(Plain-text document sources)
____
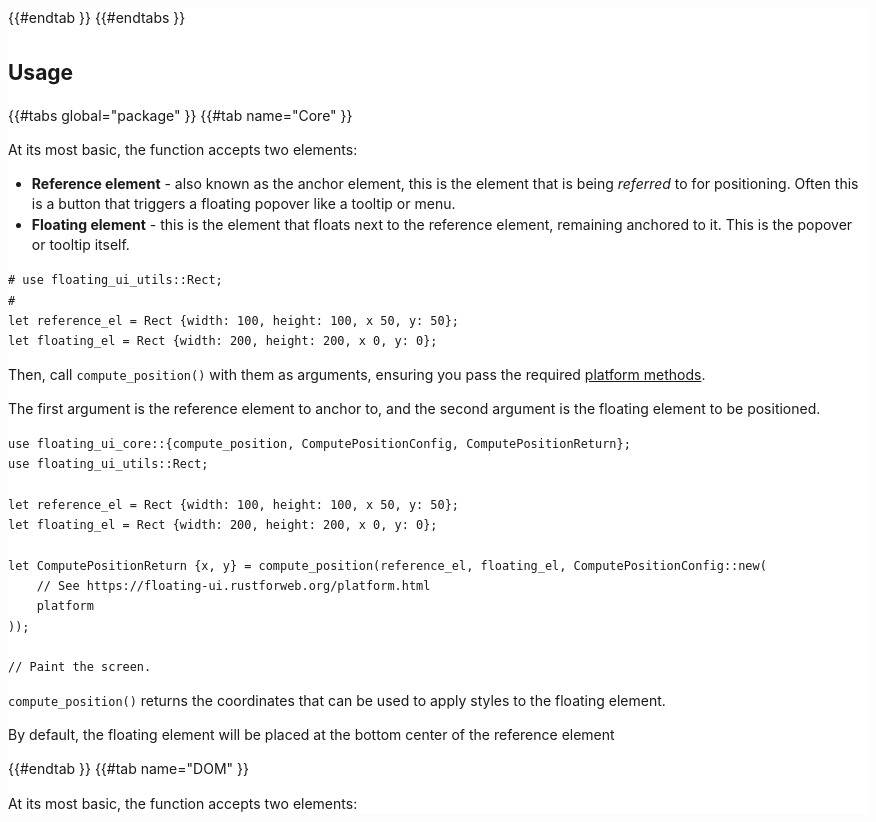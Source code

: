 </div>

{{#endtab }}
{{#endtabs }}

## Usage

{{#tabs global="package" }}
{{#tab name="Core" }}

At its most basic, the function accepts two elements:

-   **Reference element** - also known as the anchor element, this is the element that is being _referred_ to for positioning. Often this is a button that triggers a floating popover like a tooltip or menu.
-   **Floating element** - this is the element that floats next to the reference element, remaining anchored to it. This is the popover or tooltip itself.

```rust,ignore
# use floating_ui_utils::Rect;
#
let reference_el = Rect {width: 100, height: 100, x 50, y: 50};
let floating_el = Rect {width: 200, height: 200, x 0, y: 0};
```

Then, call `compute_position()` with them as arguments, ensuring you pass the required [platform methods](./platform.md).

The first argument is the reference element to anchor to, and the second argument is the floating element to be positioned.

```rust,ignore
use floating_ui_core::{compute_position, ComputePositionConfig, ComputePositionReturn};
use floating_ui_utils::Rect;

let reference_el = Rect {width: 100, height: 100, x 50, y: 50};
let floating_el = Rect {width: 200, height: 200, x 0, y: 0};

let ComputePositionReturn {x, y} = compute_position(reference_el, floating_el, ComputePositionConfig::new(
    // See https://floating-ui.rustforweb.org/platform.html
    platform
));

// Paint the screen.
```

`compute_position()` returns the coordinates that can be used to apply styles to the floating element.

By default, the floating element will be placed at the bottom center of the reference element

{{#endtab }}
{{#tab name="DOM" }}

At its most basic, the function accepts two elements:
____
DIRECTIONS FOR THIS TASK: Search the entries for the word "that". Copy every line where it occurs.

COMPLETED EXERCISE:
-   **Reference element** - also known as the anchor element, this is the element that is being _referred_ to for positioning. Often this is a button that triggers a floating popover like a tooltip or menu.
-   **Floating element** - this is the element that floats next to the reference element, remaining anchored to it. This is the popover or tooltip itself.
`compute_position()` returns the coordinates that can be used to apply styles to the floating element.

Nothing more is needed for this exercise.